↓

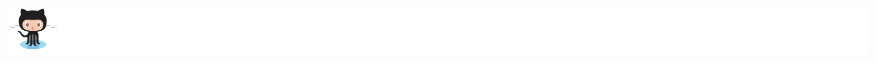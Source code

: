 <img src="https://github.com/MrMonasara/MrMonasara/blob/main/assets/Octocat.png" alt="drawing" width="50"/>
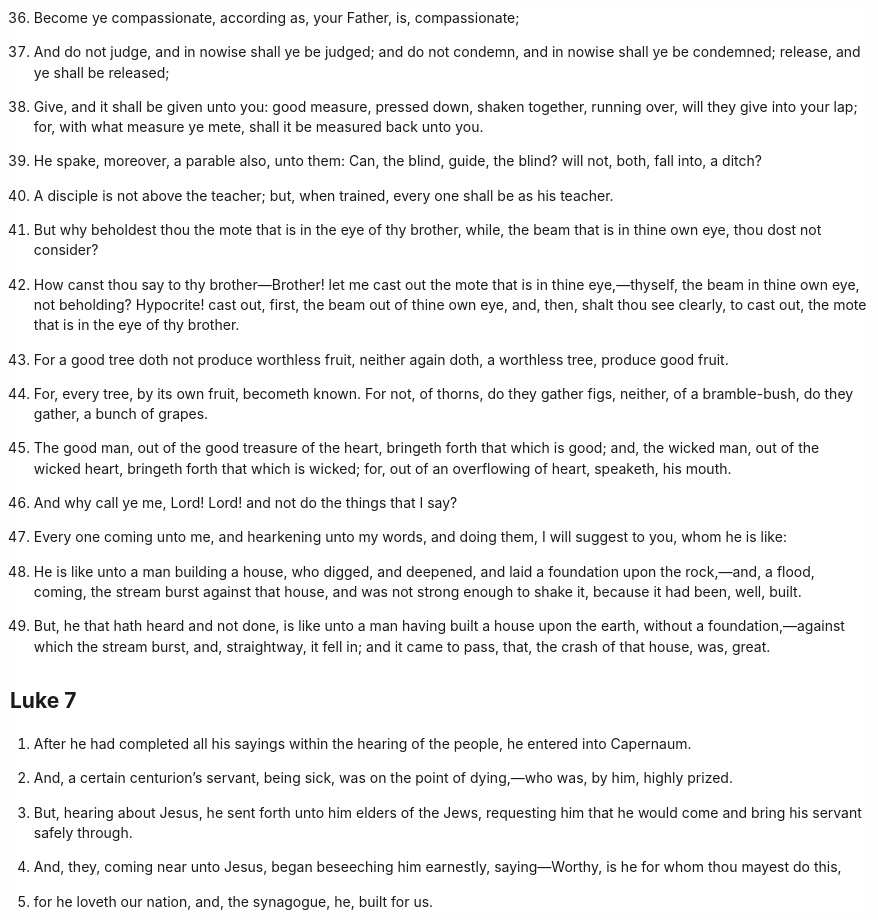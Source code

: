 36. Become ye compassionate, according as, your Father, is, compassionate; 

37.  And do not judge, and in nowise shall ye be judged; and do not condemn, and in nowise shall ye be condemned; release, and ye shall be released;

38. Give, and it shall be given unto you: good measure, pressed down, shaken together, running over, will they give into your lap; for, with what measure ye mete, shall it be measured back unto you.

39. He spake, moreover, a parable also, unto them: Can, the blind, guide, the blind? will not, both, fall into, a ditch?

40. A disciple is not above the teacher; but, when trained, every one shall be as his teacher.

41. But why beholdest thou the mote that is in the eye of thy brother, while, the beam that is in thine own eye, thou dost not consider?

42. How canst thou say to thy brother—Brother! let me cast out the mote that is in thine eye,—thyself, the beam in thine own eye, not beholding? Hypocrite! cast out, first, the beam out of thine own eye, and, then, shalt thou see clearly, to cast out, the mote that is in the eye of thy brother.

43. For a good tree doth not produce worthless fruit, neither again doth, a worthless tree, produce good fruit.

44. For, every tree, by its own fruit, becometh known. For not, of thorns, do they gather figs, neither, of a bramble-bush, do they gather, a bunch of grapes.

45. The good man, out of the good treasure of the heart, bringeth forth that which is good; and, the wicked man, out of the wicked heart, bringeth forth that which is wicked; for, out of an overflowing of heart, speaketh, his mouth.

46. And why call ye me, Lord! Lord! and not do the things that I say?

47. Every one coming unto me, and hearkening unto my words, and doing them, I will suggest to you, whom he is like:

48. He is like unto a man building a house, who digged, and deepened, and laid a foundation upon the rock,—and, a flood, coming, the stream burst against that house, and was not strong enough to shake it, because it had been, well, built.

49. But, he that hath heard and not done, is like unto a man having built a house upon the earth, without a foundation,—against which the stream burst, and, straightway, it fell in; and it came to pass, that, the crash of that house, was, great.  

## Luke 7

1. After he had completed all his sayings within the hearing of the people, he entered into Capernaum.

2. And, a certain centurion’s servant, being sick, was on the point of dying,—who was, by him, highly prized.

3. But, hearing about Jesus, he sent forth unto him elders of the Jews, requesting him that he would come and bring his servant safely through.

4. And, they, coming near unto Jesus, began beseeching him earnestly, saying—Worthy, is he for whom thou mayest do this,

5. for he loveth our nation, and, the synagogue, he, built for us.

↑

Aim of the exercise ->
Copy each line holding the word "whom" from the listing above.

Response below ->
47. Every one coming unto me, and hearkening unto my words, and doing them, I will suggest to you, whom he is like:
4. And, they, coming near unto Jesus, began beseeching him earnestly, saying—Worthy, is he for whom thou mayest do this,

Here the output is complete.